WORK TASK
Transcribe the entries exactly as they stand below, passing over any picture.

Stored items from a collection
* * *
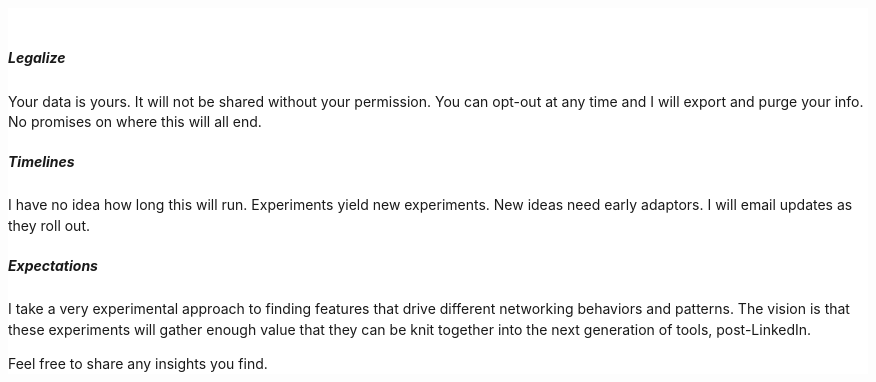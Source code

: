 <br>

<div class="row">
  <div class="col-md-4">
    <h5>Legalize</h5>
    <p>
      Your data is yours. It will not be shared without your permission. You can opt-out at
      any time and I will export and purge your info. No promises on where this will all end.
    </p>
  </div>
  <div class="col-md-4">
    <h5>Timelines</h5>
    <p>
      I have no idea how long this will run. Experiments yield new experiments.
      New ideas need early adaptors. I will email updates as they roll out. 
    </p>
  </div>
  <div class="col-md-4">
    <h5>Expectations</h5>
      <p>
        I take a very experimental approach to finding features that drive different networking
        behaviors and patterns. The vision is that these experiments will gather enough value that
        they can be knit together into the next generation of tools, post-LinkedIn.
      </p>
      <p>
        Feel free to share any insights you find.
      </p>
  </div>
</div>
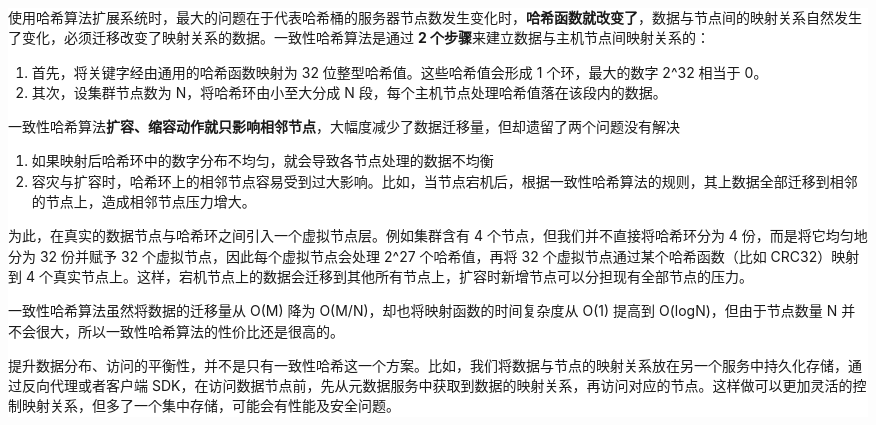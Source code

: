 使用哈希算法扩展系统时，最大的问题在于代表哈希桶的服务器节点数发生变化时，**哈希函数就改变了**，数据与节点间的映射关系自然发生了变化，必须迁移改变了映射关系的数据。一致性哈希算法是通过 **2 个步骤**来建立数据与主机节点间映射关系的：
1. 首先，将关键字经由通用的哈希函数映射为 32 位整型哈希值。这些哈希值会形成 1 个环，最大的数字 2^32 相当于 0。
2. 其次，设集群节点数为 N，将哈希环由小至大分成 N 段，每个主机节点处理哈希值落在该段内的数据。

一致性哈希算法**扩容、缩容动作就只影响相邻节点**，大幅度减少了数据迁移量，但却遗留了两个问题没有解决
1. 如果映射后哈希环中的数字分布不均匀，就会导致各节点处理的数据不均衡
2. 容灾与扩容时，哈希环上的相邻节点容易受到过大影响。比如，当节点宕机后，根据一致性哈希算法的规则，其上数据全部迁移到相邻的节点上，造成相邻节点压力增大。

为此，在真实的数据节点与哈希环之间引入一个虚拟节点层。例如集群含有 4 个节点，但我们并不直接将哈希环分为 4 份，而是将它均匀地分为 32 份并赋予 32 个虚拟节点，因此每个虚拟节点会处理 2^27 个哈希值，再将 32 个虚拟节点通过某个哈希函数（比如 CRC32）映射到 4 个真实节点上。这样，宕机节点上的数据会迁移到其他所有节点上，扩容时新增节点可以分担现有全部节点的压力。

一致性哈希算法虽然将数据的迁移量从 O(M) 降为 O(M/N)，却也将映射函数的时间复杂度从 O(1) 提高到 O(logN)，但由于节点数量 N 并不会很大，所以一致性哈希算法的性价比还是很高的。

提升数据分布、访问的平衡性，并不是只有一致性哈希这一个方案。比如，我们将数据与节点的映射关系放在另一个服务中持久化存储，通过反向代理或者客户端 SDK，在访问数据节点前，先从元数据服务中获取到数据的映射关系，再访问对应的节点。这样做可以更加灵活的控制映射关系，但多了一个集中存储，可能会有性能及安全问题。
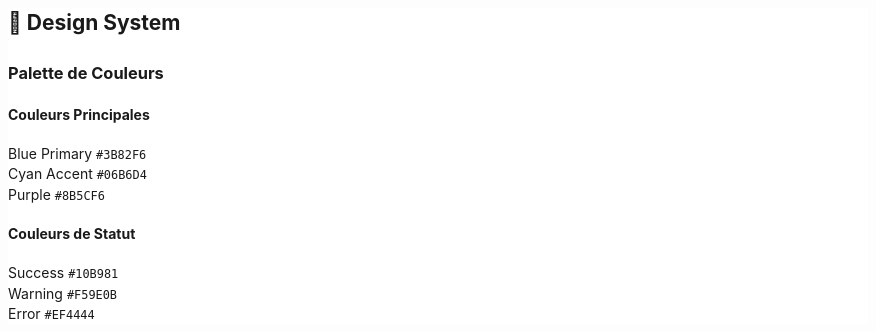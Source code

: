 </div>

## 🎨 Design System

### Palette de Couleurs

<div class="color-palette">

<div class="color-section">
  <h4>Couleurs Principales</h4>
  <div class="color-row">
    <div class="color-item">
      <div class="color-swatch" style="background: #3B82F6;"></div>
      <span>Blue Primary</span>
      <code>#3B82F6</code>
    </div>
    <div class="color-item">
      <div class="color-swatch" style="background: #06B6D4;"></div>
      <span>Cyan Accent</span>
      <code>#06B6D4</code>
    </div>
    <div class="color-item">
      <div class="color-swatch" style="background: #8B5CF6;"></div>
      <span>Purple</span>
      <code>#8B5CF6</code>
    </div>
  </div>
</div>

<div class="color-section">
  <h4>Couleurs de Statut</h4>
  <div class="color-row">
    <div class="color-item">
      <div class="color-swatch" style="background: #10B981;"></div>
      <span>Success</span>
      <code>#10B981</code>
    </div>
    <div class="color-item">
      <div class="color-swatch" style="background: #F59E0B;"></div>
      <span>Warning</span>
      <code>#F59E0B</code>
    </div>
    <div class="color-item">
      <div class="color-swatch" style="background: #EF4444;"></div>
      <span>Error</span>
      <code>#EF4444</code>
    </div>
  </div>
</div>

</div>

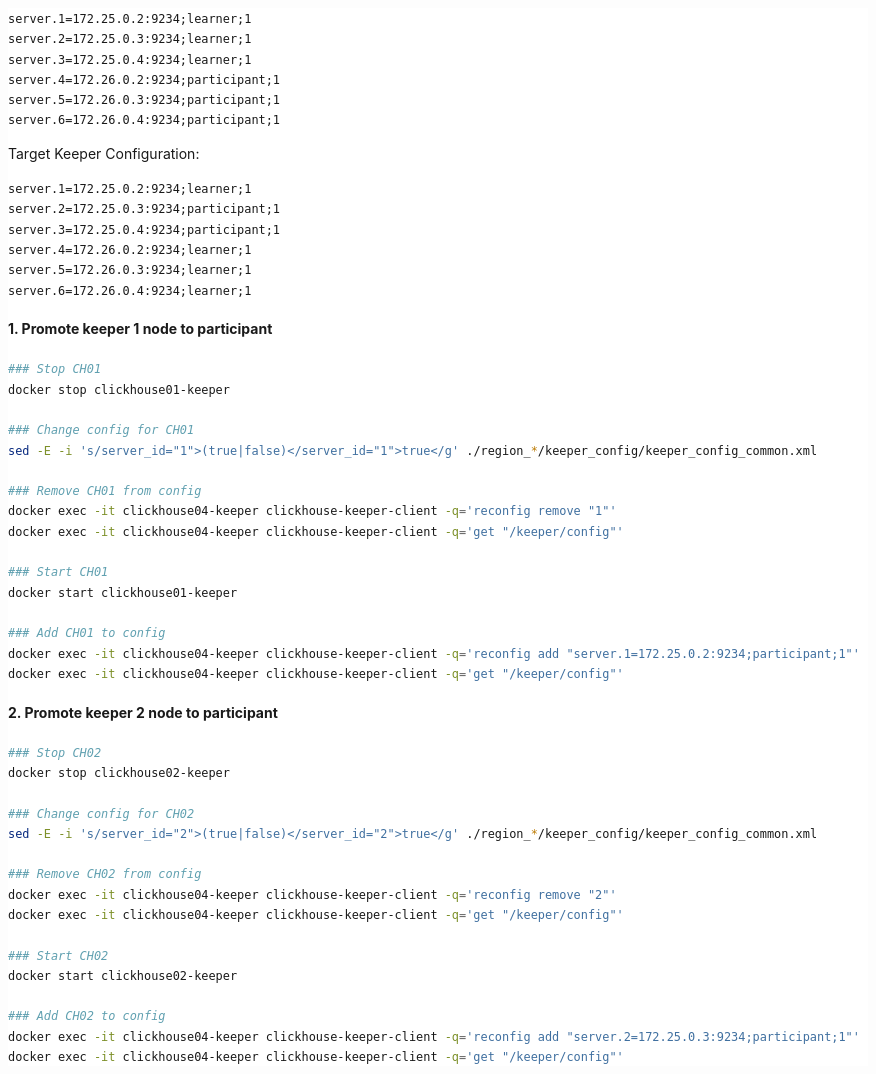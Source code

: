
 ```plaintext
server.1=172.25.0.2:9234;learner;1
server.2=172.25.0.3:9234;learner;1
server.3=172.25.0.4:9234;learner;1
server.4=172.26.0.2:9234;participant;1
server.5=172.26.0.3:9234;participant;1
server.6=172.26.0.4:9234;participant;1
```

Target Keeper Configuration:

```plaintext
server.1=172.25.0.2:9234;learner;1
server.2=172.25.0.3:9234;participant;1
server.3=172.25.0.4:9234;participant;1
server.4=172.26.0.2:9234;learner;1
server.5=172.26.0.3:9234;learner;1
server.6=172.26.0.4:9234;learner;1
```

#### 1. Promote keeper 1 node to participant

```bash
### Stop CH01
docker stop clickhouse01-keeper

### Change config for CH01
sed -E -i 's/server_id="1">(true|false)</server_id="1">true</g' ./region_*/keeper_config/keeper_config_common.xml

### Remove CH01 from config
docker exec -it clickhouse04-keeper clickhouse-keeper-client -q='reconfig remove "1"'
docker exec -it clickhouse04-keeper clickhouse-keeper-client -q='get "/keeper/config"'

### Start CH01
docker start clickhouse01-keeper

### Add CH01 to config
docker exec -it clickhouse04-keeper clickhouse-keeper-client -q='reconfig add "server.1=172.25.0.2:9234;participant;1"'
docker exec -it clickhouse04-keeper clickhouse-keeper-client -q='get "/keeper/config"'
```

#### 2. Promote keeper 2 node to participant

```bash
### Stop CH02
docker stop clickhouse02-keeper

### Change config for CH02
sed -E -i 's/server_id="2">(true|false)</server_id="2">true</g' ./region_*/keeper_config/keeper_config_common.xml

### Remove CH02 from config
docker exec -it clickhouse04-keeper clickhouse-keeper-client -q='reconfig remove "2"'
docker exec -it clickhouse04-keeper clickhouse-keeper-client -q='get "/keeper/config"'

### Start CH02
docker start clickhouse02-keeper

### Add CH02 to config
docker exec -it clickhouse04-keeper clickhouse-keeper-client -q='reconfig add "server.2=172.25.0.3:9234;participant;1"'
docker exec -it clickhouse04-keeper clickhouse-keeper-client -q='get "/keeper/config"'
```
* * *
EXERCISE OUTPUT
Source code

: <br>

<div class="row">
  <div class="col-md-4">
    <h5>Legalize</h5>
    <p>
      Your data is yours. It will not be shared without your permission. You can opt-out at
      any time and I will export and purge your info. No promises on where this will all end.
    </p>
  </div>
  <div class="col-md-4">
    <h5>Timelines</h5>
    <p>
      I have no idea how long this will run. Experiments yield new experiments.
      New ideas need early adaptors. I will email updates as they roll out. 
    </p>
  </div>
  <div class="col-md-4">
    <h5>Expectations</h5>
      <p>
        I take a very experimental approach to finding features that drive different networking
        behaviors and patterns. The vision is that these experiments will gather enough value that
        they can be knit together into the next generation of tools, post-LinkedIn.
      </p>
      <p>
        Feel free to share any insights you find.
      </p>
  </div>
</div>
Source code

: 使用哈希算法扩展系统时，最大的问题在于代表哈希桶的服务器节点数发生变化时，**哈希函数就改变了**，数据与节点间的映射关系自然发生了变化，必须迁移改变了映射关系的数据。一致性哈希算法是通过 **2 个步骤**来建立数据与主机节点间映射关系的：
1. 首先，将关键字经由通用的哈希函数映射为 32 位整型哈希值。这些哈希值会形成 1 个环，最大的数字 2^32 相当于 0。
2. 其次，设集群节点数为 N，将哈希环由小至大分成 N 段，每个主机节点处理哈希值落在该段内的数据。

一致性哈希算法**扩容、缩容动作就只影响相邻节点**，大幅度减少了数据迁移量，但却遗留了两个问题没有解决
1. 如果映射后哈希环中的数字分布不均匀，就会导致各节点处理的数据不均衡
2. 容灾与扩容时，哈希环上的相邻节点容易受到过大影响。比如，当节点宕机后，根据一致性哈希算法的规则，其上数据全部迁移到相邻的节点上，造成相邻节点压力增大。

为此，在真实的数据节点与哈希环之间引入一个虚拟节点层。例如集群含有 4 个节点，但我们并不直接将哈希环分为 4 份，而是将它均匀地分为 32 份并赋予 32 个虚拟节点，因此每个虚拟节点会处理 2^27 个哈希值，再将 32 个虚拟节点通过某个哈希函数（比如 CRC32）映射到 4 个真实节点上。这样，宕机节点上的数据会迁移到其他所有节点上，扩容时新增节点可以分担现有全部节点的压力。

一致性哈希算法虽然将数据的迁移量从 O(M) 降为 O(M/N)，却也将映射函数的时间复杂度从 O(1) 提高到 O(logN)，但由于节点数量 N 并不会很大，所以一致性哈希算法的性价比还是很高的。

提升数据分布、访问的平衡性，并不是只有一致性哈希这一个方案。比如，我们将数据与节点的映射关系放在另一个服务中持久化存储，通过反向代理或者客户端 SDK，在访问数据节点前，先从元数据服务中获取到数据的映射关系，再访问对应的节点。这样做可以更加灵活的控制映射关系，但多了一个集中存储，可能会有性能及安全问题。
Source code

: </div>

## 🎨 Design System

### Palette de Couleurs

<div class="color-palette">

<div class="color-section">
  <h4>Couleurs Principales</h4>
  <div class="color-row">
    <div class="color-item">
      <div class="color-swatch" style="background: #3B82F6;"></div>
      <span>Blue Primary</span>
      <code>#3B82F6</code>
    </div>
    <div class="color-item">
      <div class="color-swatch" style="background: #06B6D4;"></div>
      <span>Cyan Accent</span>
      <code>#06B6D4</code>
    </div>
    <div class="color-item">
      <div class="color-swatch" style="background: #8B5CF6;"></div>
      <span>Purple</span>
      <code>#8B5CF6</code>
    </div>
  </div>
</div>

<div class="color-section">
  <h4>Couleurs de Statut</h4>
  <div class="color-row">
    <div class="color-item">
      <div class="color-swatch" style="background: #10B981;"></div>
      <span>Success</span>
      <code>#10B981</code>
    </div>
    <div class="color-item">
      <div class="color-swatch" style="background: #F59E0B;"></div>
      <span>Warning</span>
      <code>#F59E0B</code>
    </div>
    <div class="color-item">
      <div class="color-swatch" style="background: #EF4444;"></div>
      <span>Error</span>
      <code>#EF4444</code>
    </div>
  </div>
</div>

</div>

Source code

:
 ```plaintext
server.1=172.25.0.2:9234;learner;1
server.2=172.25.0.3:9234;learner;1
server.3=172.25.0.4:9234;learner;1
server.4=172.26.0.2:9234;participant;1
server.5=172.26.0.3:9234;participant;1
server.6=172.26.0.4:9234;participant;1
```

Target Keeper Configuration:

```plaintext
server.1=172.25.0.2:9234;learner;1
server.2=172.25.0.3:9234;participant;1
server.3=172.25.0.4:9234;participant;1
server.4=172.26.0.2:9234;learner;1
server.5=172.26.0.3:9234;learner;1
server.6=172.26.0.4:9234;learner;1
```

#### 1. Promote keeper 1 node to participant

```bash
### Stop CH01
docker stop clickhouse01-keeper

### Change config for CH01
sed -E -i 's/server_id="1">(true|false)</server_id="1">true</g' ./region_*/keeper_config/keeper_config_common.xml

### Remove CH01 from config
docker exec -it clickhouse04-keeper clickhouse-keeper-client -q='reconfig remove "1"'
docker exec -it clickhouse04-keeper clickhouse-keeper-client -q='get "/keeper/config"'

### Start CH01
docker start clickhouse01-keeper

### Add CH01 to config
docker exec -it clickhouse04-keeper clickhouse-keeper-client -q='reconfig add "server.1=172.25.0.2:9234;participant;1"'
docker exec -it clickhouse04-keeper clickhouse-keeper-client -q='get "/keeper/config"'
```

#### 2. Promote keeper 2 node to participant

```bash
### Stop CH02
docker stop clickhouse02-keeper

### Change config for CH02
sed -E -i 's/server_id="2">(true|false)</server_id="2">true</g' ./region_*/keeper_config/keeper_config_common.xml

### Remove CH02 from config
docker exec -it clickhouse04-keeper clickhouse-keeper-client -q='reconfig remove "2"'
docker exec -it clickhouse04-keeper clickhouse-keeper-client -q='get "/keeper/config"'

### Start CH02
docker start clickhouse02-keeper

### Add CH02 to config
docker exec -it clickhouse04-keeper clickhouse-keeper-client -q='reconfig add "server.2=172.25.0.3:9234;participant;1"'
docker exec -it clickhouse04-keeper clickhouse-keeper-client -q='get "/keeper/config"'
```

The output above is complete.